WHAT THE TASK ASKS — Starting at the top of the entries below, write out each line up to and including the one containing "When calling the". Leave the pictures out.

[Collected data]
____________________
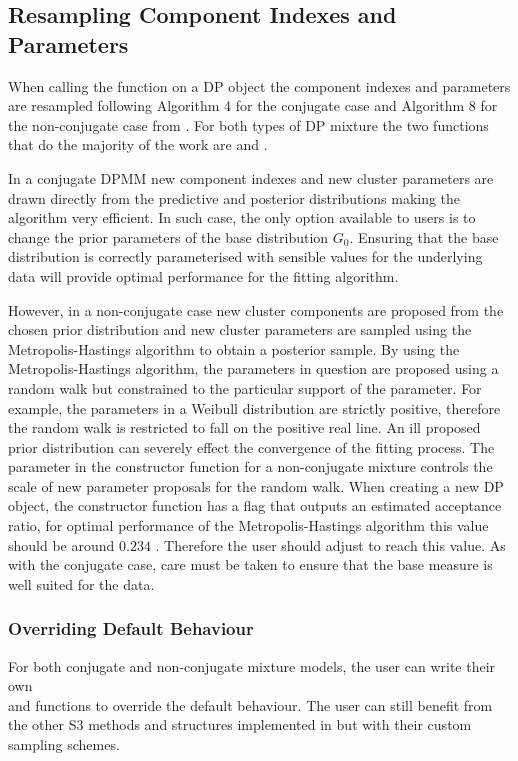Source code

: \documentclass[nojss]{jss}
\begin{document}
\subsection{Resampling Component Indexes and Parameters}
When calling the  function on a DP object the component indexes and parameters are resampled following Algorithm 4 for the conjugate case and Algorithm 8 for the non-conjugate case from \cite{neal_markov_2000}. For both types of DP mixture the two functions that do the majority of the work are  and .

In a conjugate DPMM new component indexes and new cluster parameters are drawn directly from the predictive and posterior distributions making the algorithm very efficient. In such case, the only option available to users is to change the prior parameters of the base distribution $G_0$. Ensuring that the base distribution is correctly parameterised with sensible values for the underlying data will provide optimal performance for the fitting algorithm.

However, in a non-conjugate case new cluster components are proposed from the chosen prior distribution and new cluster parameters are sampled using the Metropolis-Hastings algorithm to obtain a posterior sample. By using the Metropolis-Hastings algorithm, the parameters in question are proposed using a random walk but constrained to the particular support of the parameter. For example, the parameters in a Weibull distribution are strictly positive, therefore the random walk is restricted to fall on the positive real line. An ill proposed prior distribution can severely effect the convergence of the fitting process. The parameter  in the constructor function for a non-conjugate mixture controls the scale of new parameter proposals for the random walk. When creating a new DP object, the constructor function has a flag  that outputs an estimated acceptance ratio, for optimal performance of the Metropolis-Hastings algorithm this value should be around $0.234$ \citep{gelman_efficient_1996}. Therefore the user should adjust  to reach this value. As with the conjugate case, care must be taken to ensure that the base measure is well suited for the data.

\subsubsection{Overriding Default Behaviour}
For both conjugate and non-conjugate mixture models, the user can write their own \\  and  functions to override the default behaviour. The user can still benefit from the other S3 methods and structures implemented in  but with their custom sampling schemes.
\end{document}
____________________
RESPONSE AREA —
Source code

: \documentclass[nojss]{jss}
\begin{document}
\subsection{Resampling Component Indexes and Parameters}
When calling the  function on a DP object the component indexes and parameters are resampled following Algorithm 4 for the conjugate case and Algorithm 8 for the non-conjugate case from \cite{neal_markov_2000}. For both types of DP mixture the two functions that do the majority of the work are  and .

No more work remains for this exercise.